IoT Enables Hospitals to Provide Healthcare at Home

Philips’ HealthTech Strategy

Philips’ definition of healthcare is broad, encompassing consumers, patients, providers and caregivers across the healthcare continuum, including products ranging from electric toothbrushes to MRI machines. Among consumer devices, Philips has devices centered on home use, including home respiratory products, COPD care, and sleep apnea machines. According to our Consumer Wearables, Use Cases and Feature Importance survey, Philips is the most popular manufacturer of dedicated health monitor devices in the US market, with 31% of health monitor owners having a Philips product.

Much of Philips strategy is focused on the healthcare system, as one might expect from one of the world’s biggest medical device vendors. Many of its devices have IoT connectivity, ranging from high-end imaging systems to vital signs monitors.

However, Philips is moving more toward home-based patient monitoring, a trend that has been accelerated by the healthcare system’s reaction to the pandemic. For example, in the first quarter of 2021, Philips acquired Capsule Technologies, a maker of remote patient monitoring software, and BioTelemetry, a provider of remote cardiac diagnostics and monitoring services.

Philips’ HealthTech Product Offerings

Philips is an established provider in medical IoT. Its electronic intensive care unit (eICU) is a 15-year-old telehealth program that allows remote ICU physicians to consult on patients in real time using data and video feeds as a supplement to the bedside ICU team. It combines A/V technology, data visualization, predictive analytics and data reporting to share information among healthcare providers in different locations to optimize care for patients in a very time-sensitive environment. The company markets eICU as a supplement rather than a replacement of the bedside care team, with the goal of reducing mortality, length of stay and cost of care.

Another services-based product is Philips e-Alert system, an established predictive maintenance offering that actively monitors the company’s advanced imaging systems. It employs IoT-enabled sensors to monitor diagnostic imager parameters, which are checked remotely by Philips Healthcare personnel, allowing service technicians to be notified to make repairs in person, or remotely via software, before the problem becomes more serious. In addition, the sensor data generated by one machine’s problem can be shared with technicians of all machines of that type anywhere in the world, which they can then apply to those machines to help guarantee that those devices run more smoothly.

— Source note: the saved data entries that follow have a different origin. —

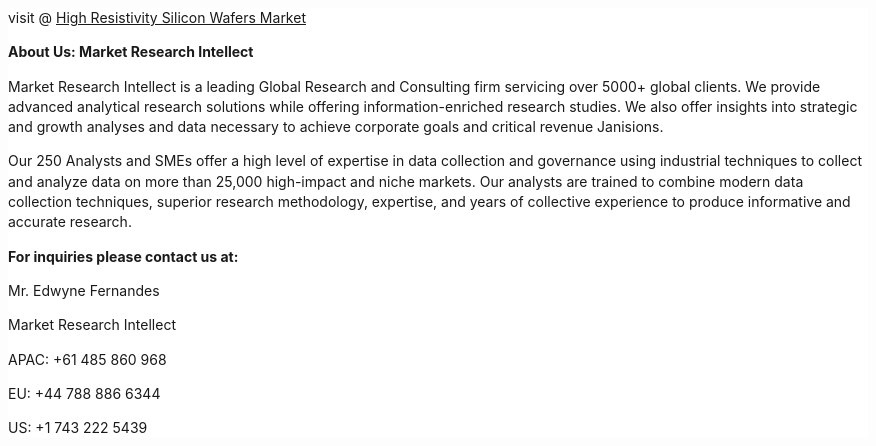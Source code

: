 visit&nbsp;@</strong>&nbsp;</span><span class="font-[700]"><a href="https://www.marketresearchintellect.com/product/high-resistivity-silicon-wafers-market/?utm_source=Linkedin&utm_medium=841" target="_blank" data-tracking-control-name="article-ssr-frontend-pulse_little-text-block" data-tracking-will-navigate="" data-test-link="">High Resistivity Silicon Wafers Market</a></span></p><p><strong><span class="font-[700]">About Us: Market Research Intellect</span></strong></p><p><span class="">Market Research Intellect is a leading Global Research and Consulting firm servicing over 5000+ global clients. We provide advanced analytical research solutions while offering information-enriched research studies.&nbsp;</span>We also offer insights into strategic and growth analyses and data necessary to achieve corporate goals and critical revenue Janisions.</p><p><span class="">Our 250 Analysts and SMEs offer a high level of expertise in data collection and governance using industrial techniques to collect and analyze data on more than 25,000 high-impact and niche markets. Our analysts are trained to combine modern data collection techniques, superior research methodology, expertise, and years of collective experience to produce informative and accurate research.</span></p><p><strong>For inquiries please contact us at:</strong></p><p>Mr. Edwyne Fernandes</p><p>Market Research Intellect</p><p>APAC: +61 485 860 968</p><p>EU: +44 788 886 6344</p><p>US: +1 743 222 5439</p>
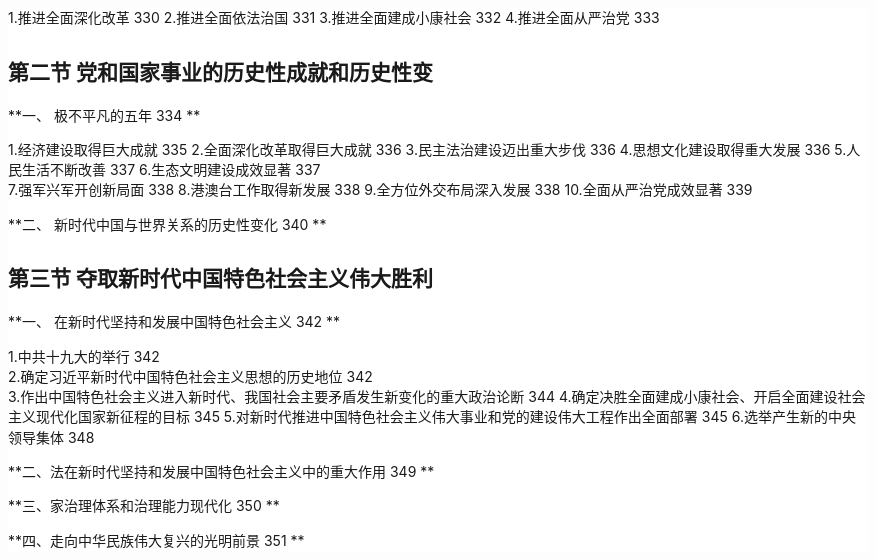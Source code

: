 1.推进全面深化改革 330
2.推进全面依法治国 331 
3.推进全面建成小康社会 332 
4.推进全面从严治党 333 

## 第二节 党和国家事业的历史性成就和历史性变 

**一、 极不平凡的五年  334 **

1.经济建设取得巨大成就   335 
2.全面深化改革取得巨大成就  336 
3.民主法治建设迈出重大步伐   336 
4.思想文化建设取得重大发展   336 
5.人民生活不断改善  337 
6.生态文明建设成效显著  337  
7.强军兴军开创新局面   338 
8.港澳台工作取得新发展  338 
9.全方位外交布局深入发展  338 
10.全面从严治党成效显著  339 

**二、 新时代中国与世界关系的历史性变化 340 **

## 第三节 夺取新时代中国特色社会主义伟大胜利 

**一、 在新时代坚持和发展中国特色社会主义  342 **

1.中共十九大的举行  342  
2.确定习近平新时代中国特色社会主义思想的历史地位 342  
3.作出中国特色社会主义进入新时代、我国社会主要矛盾发生新变化的重大政治论断 344 
4.确定决胜全面建成小康社会、开启全面建设社会主义现代化国家新征程的目标 345
5.对新时代推进中国特色社会主义伟大事业和党的建设伟大工程作出全面部署   345 
6.选举产生新的中央领导集体   348 

**二、法在新时代坚持和发展中国特色社会主义中的重大作用 349 **



**三、家治理体系和治理能力现代化   350  **



**四、走向中华民族伟大复兴的光明前景 351 **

Philips’ service offerings increasingly emphasize cloud-connected technology, and its many different applications include new products, as well as supplementing current products with an online component. Most operate in conjunction with Philips HealthSuite, a cloud-based, interoperable open source application platform running on AWS that helps Philips’ customers increase collaboration and develop products that will lead to new types of patient engagement, actionable insights and better health outcomes. HealthSuite attempts to connect devices, aggregate data, share it, analyze it, and help formulate solutions.

Philips has a mix of new and established service offerings that all increasingly bring IoT forward into the mix, and are mostly based on the HealthSuite Platform. They include:

  • Oncology pathways: Using IoT to collect data from multiple sources in multiple locations to customize cancer treatments.
  • Integrated diagnostics: Utilizing the cloud to combine imaging and artificial intelligence within radiology, pathology, cardiology and oncology workflows to monitor tumors more closely.
  • Cardiology pathways: Leveraging mobile cardiac outpatient telemetry to provide cardiac care across the healthcare continuum, from the hospital to the home through sensors connected to the cloud.
  • Acute telehealth: Cloud-native, hospital-based care platform that allows healthcare providers to remotely monitor dozens of patients in multiple settings.
  • Patient flow: A cloud-native application that integrates all healthcare data that a patient generates within the healthcare facility, and brings AI to better monitor a patient’s status.